Data for this task Start Marker

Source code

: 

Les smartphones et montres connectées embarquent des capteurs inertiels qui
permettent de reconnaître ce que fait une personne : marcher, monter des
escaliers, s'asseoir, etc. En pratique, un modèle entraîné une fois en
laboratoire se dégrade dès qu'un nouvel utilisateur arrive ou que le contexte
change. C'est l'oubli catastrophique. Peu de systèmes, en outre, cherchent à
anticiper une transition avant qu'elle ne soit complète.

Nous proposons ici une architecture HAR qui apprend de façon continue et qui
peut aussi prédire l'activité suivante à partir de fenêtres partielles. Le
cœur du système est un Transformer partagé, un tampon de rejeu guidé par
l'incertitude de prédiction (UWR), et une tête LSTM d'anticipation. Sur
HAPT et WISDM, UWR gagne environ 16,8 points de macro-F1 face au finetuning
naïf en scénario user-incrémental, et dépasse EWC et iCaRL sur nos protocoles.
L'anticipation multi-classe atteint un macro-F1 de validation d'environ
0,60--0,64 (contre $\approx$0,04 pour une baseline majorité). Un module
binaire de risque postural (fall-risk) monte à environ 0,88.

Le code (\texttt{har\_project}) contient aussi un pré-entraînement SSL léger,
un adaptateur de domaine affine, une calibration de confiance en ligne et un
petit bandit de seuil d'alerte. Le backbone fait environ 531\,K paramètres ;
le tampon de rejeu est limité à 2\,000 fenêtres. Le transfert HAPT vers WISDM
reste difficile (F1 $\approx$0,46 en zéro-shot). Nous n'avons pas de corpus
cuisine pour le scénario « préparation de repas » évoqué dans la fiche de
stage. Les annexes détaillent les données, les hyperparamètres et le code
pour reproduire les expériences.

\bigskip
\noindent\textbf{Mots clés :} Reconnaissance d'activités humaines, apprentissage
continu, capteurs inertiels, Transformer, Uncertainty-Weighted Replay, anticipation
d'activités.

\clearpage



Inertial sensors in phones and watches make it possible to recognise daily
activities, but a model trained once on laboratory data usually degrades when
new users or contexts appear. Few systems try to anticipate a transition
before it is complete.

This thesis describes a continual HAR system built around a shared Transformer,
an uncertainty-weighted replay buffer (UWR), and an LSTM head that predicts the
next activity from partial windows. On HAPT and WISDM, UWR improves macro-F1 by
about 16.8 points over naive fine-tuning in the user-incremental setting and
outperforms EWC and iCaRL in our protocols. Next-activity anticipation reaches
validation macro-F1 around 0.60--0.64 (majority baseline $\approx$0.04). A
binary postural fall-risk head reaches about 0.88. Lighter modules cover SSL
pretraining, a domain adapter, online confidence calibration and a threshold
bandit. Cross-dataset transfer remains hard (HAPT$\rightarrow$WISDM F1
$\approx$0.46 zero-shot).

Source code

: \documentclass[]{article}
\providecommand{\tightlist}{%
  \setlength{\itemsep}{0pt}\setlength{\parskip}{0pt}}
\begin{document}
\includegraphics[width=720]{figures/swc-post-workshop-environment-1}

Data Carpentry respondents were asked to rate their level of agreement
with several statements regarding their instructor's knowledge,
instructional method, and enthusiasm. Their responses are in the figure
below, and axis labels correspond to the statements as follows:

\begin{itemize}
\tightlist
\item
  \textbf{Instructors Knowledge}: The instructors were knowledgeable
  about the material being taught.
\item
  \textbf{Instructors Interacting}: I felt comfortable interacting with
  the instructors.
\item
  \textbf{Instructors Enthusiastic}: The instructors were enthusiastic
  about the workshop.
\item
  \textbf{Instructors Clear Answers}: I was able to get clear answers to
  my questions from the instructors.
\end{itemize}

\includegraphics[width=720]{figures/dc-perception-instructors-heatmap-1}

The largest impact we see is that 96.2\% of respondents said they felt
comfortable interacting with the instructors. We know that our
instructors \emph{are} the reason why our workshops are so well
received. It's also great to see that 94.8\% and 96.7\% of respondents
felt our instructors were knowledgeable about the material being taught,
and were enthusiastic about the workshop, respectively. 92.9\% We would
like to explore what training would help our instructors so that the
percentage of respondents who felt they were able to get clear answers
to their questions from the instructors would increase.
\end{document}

Data for this task End Marker

> _Exercise objective_
Reproduce the lines above. Leave each one as it is.

> _Task answer_
Source code

: 

Les smartphones et montres connectées embarquent des capteurs inertiels qui
permettent de reconnaître ce que fait une personne : marcher, monter des
escaliers, s'asseoir, etc. En pratique, un modèle entraîné une fois en
laboratoire se dégrade dès qu'un nouvel utilisateur arrive ou que le contexte
change. C'est l'oubli catastrophique. Peu de systèmes, en outre, cherchent à
anticiper une transition avant qu'elle ne soit complète.

Nous proposons ici une architecture HAR qui apprend de façon continue et qui
peut aussi prédire l'activité suivante à partir de fenêtres partielles. Le
cœur du système est un Transformer partagé, un tampon de rejeu guidé par
l'incertitude de prédiction (UWR), et une tête LSTM d'anticipation. Sur
HAPT et WISDM, UWR gagne environ 16,8 points de macro-F1 face au finetuning
naïf en scénario user-incrémental, et dépasse EWC et iCaRL sur nos protocoles.
L'anticipation multi-classe atteint un macro-F1 de validation d'environ
0,60--0,64 (contre $\approx$0,04 pour une baseline majorité). Un module
binaire de risque postural (fall-risk) monte à environ 0,88.

Le code (\texttt{har\_project}) contient aussi un pré-entraînement SSL léger,
un adaptateur de domaine affine, une calibration de confiance en ligne et un
petit bandit de seuil d'alerte. Le backbone fait environ 531\,K paramètres ;
le tampon de rejeu est limité à 2\,000 fenêtres. Le transfert HAPT vers WISDM
reste difficile (F1 $\approx$0,46 en zéro-shot). Nous n'avons pas de corpus
cuisine pour le scénario « préparation de repas » évoqué dans la fiche de
stage. Les annexes détaillent les données, les hyperparamètres et le code
pour reproduire les expériences.

\bigskip
\noindent\textbf{Mots clés :} Reconnaissance d'activités humaines, apprentissage
continu, capteurs inertiels, Transformer, Uncertainty-Weighted Replay, anticipation
d'activités.

\clearpage



Inertial sensors in phones and watches make it possible to recognise daily
activities, but a model trained once on laboratory data usually degrades when
new users or contexts appear. Few systems try to anticipate a transition
before it is complete.

This thesis describes a continual HAR system built around a shared Transformer,
an uncertainty-weighted replay buffer (UWR), and an LSTM head that predicts the
next activity from partial windows. On HAPT and WISDM, UWR improves macro-F1 by
about 16.8 points over naive fine-tuning in the user-incremental setting and
outperforms EWC and iCaRL in our protocols. Next-activity anticipation reaches
validation macro-F1 around 0.60--0.64 (majority baseline $\approx$0.04). A
binary postural fall-risk head reaches about 0.88. Lighter modules cover SSL
pretraining, a domain adapter, online confidence calibration and a threshold
bandit. Cross-dataset transfer remains hard (HAPT$\rightarrow$WISDM F1
$\approx$0.46 zero-shot).

Source code

: \documentclass[]{article}
\providecommand{\tightlist}{%
  \setlength{\itemsep}{0pt}\setlength{\parskip}{0pt}}
\begin{document}
\includegraphics[width=720]{figures/swc-post-workshop-environment-1}

Data Carpentry respondents were asked to rate their level of agreement
with several statements regarding their instructor's knowledge,
instructional method, and enthusiasm. Their responses are in the figure
below, and axis labels correspond to the statements as follows:

\begin{itemize}
\tightlist
\item
  \textbf{Instructors Knowledge}: The instructors were knowledgeable
  about the material being taught.
\item
  \textbf{Instructors Interacting}: I felt comfortable interacting with
  the instructors.
\item
  \textbf{Instructors Enthusiastic}: The instructors were enthusiastic
  about the workshop.
\item
  \textbf{Instructors Clear Answers}: I was able to get clear answers to
  my questions from the instructors.
\end{itemize}

\includegraphics[width=720]{figures/dc-perception-instructors-heatmap-1}

The largest impact we see is that 96.2\% of respondents said they felt
comfortable interacting with the instructors. We know that our
instructors \emph{are} the reason why our workshops are so well
received. It's also great to see that 94.8\% and 96.7\% of respondents
felt our instructors were knowledgeable about the material being taught,
and were enthusiastic about the workshop, respectively. 92.9\% We would
like to explore what training would help our instructors so that the
percentage of respondents who felt they were able to get clear answers
to their questions from the instructors would increase.
\end{document}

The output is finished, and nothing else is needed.